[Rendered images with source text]
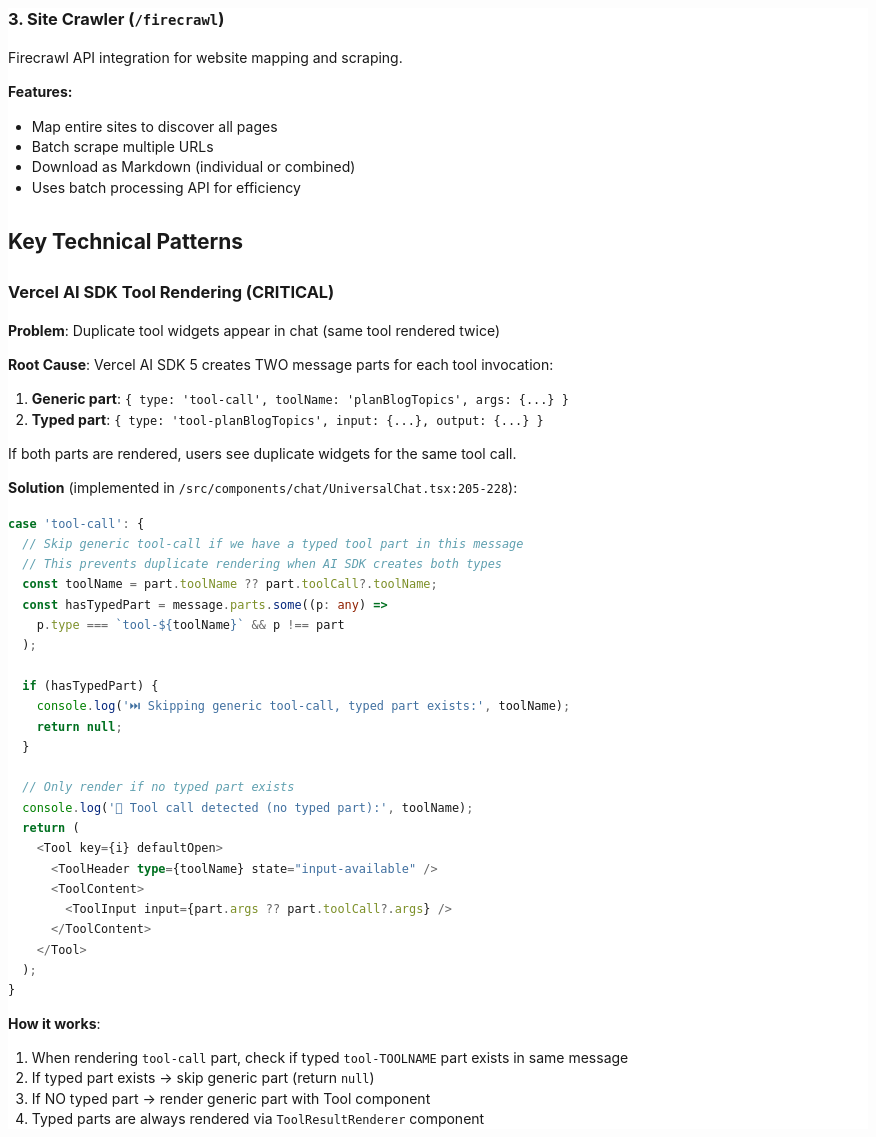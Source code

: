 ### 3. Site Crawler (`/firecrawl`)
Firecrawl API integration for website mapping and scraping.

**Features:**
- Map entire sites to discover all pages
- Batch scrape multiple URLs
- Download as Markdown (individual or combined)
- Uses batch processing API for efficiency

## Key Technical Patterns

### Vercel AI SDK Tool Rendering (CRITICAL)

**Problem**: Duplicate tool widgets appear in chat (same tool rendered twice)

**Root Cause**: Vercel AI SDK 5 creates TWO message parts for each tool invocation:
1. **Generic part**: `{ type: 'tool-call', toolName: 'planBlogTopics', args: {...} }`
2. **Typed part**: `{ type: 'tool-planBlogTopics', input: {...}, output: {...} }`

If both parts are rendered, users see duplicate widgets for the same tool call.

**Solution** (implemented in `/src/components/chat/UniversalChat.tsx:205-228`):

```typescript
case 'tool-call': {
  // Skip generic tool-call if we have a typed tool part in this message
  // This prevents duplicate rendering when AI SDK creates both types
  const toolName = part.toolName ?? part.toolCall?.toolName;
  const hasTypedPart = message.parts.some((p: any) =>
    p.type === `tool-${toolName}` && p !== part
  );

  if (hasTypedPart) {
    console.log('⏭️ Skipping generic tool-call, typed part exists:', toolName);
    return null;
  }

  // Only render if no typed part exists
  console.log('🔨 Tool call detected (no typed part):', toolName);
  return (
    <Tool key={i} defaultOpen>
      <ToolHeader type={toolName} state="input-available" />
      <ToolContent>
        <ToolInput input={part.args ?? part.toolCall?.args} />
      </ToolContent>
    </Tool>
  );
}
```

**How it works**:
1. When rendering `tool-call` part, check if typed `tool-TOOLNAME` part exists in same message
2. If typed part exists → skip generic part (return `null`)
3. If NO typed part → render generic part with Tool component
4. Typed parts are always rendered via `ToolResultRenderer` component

**What this task involves**.
Please reproduce, word for word, every line from the line with "1. When rendering" to the final line above, including both ends.

**Solution**.
1. When rendering `tool-call` part, check if typed `tool-TOOLNAME` part exists in same message
2. If typed part exists → skip generic part (return `null`)
3. If NO typed part → render generic part with Tool component
4. Typed parts are always rendered via `ToolResultRenderer` component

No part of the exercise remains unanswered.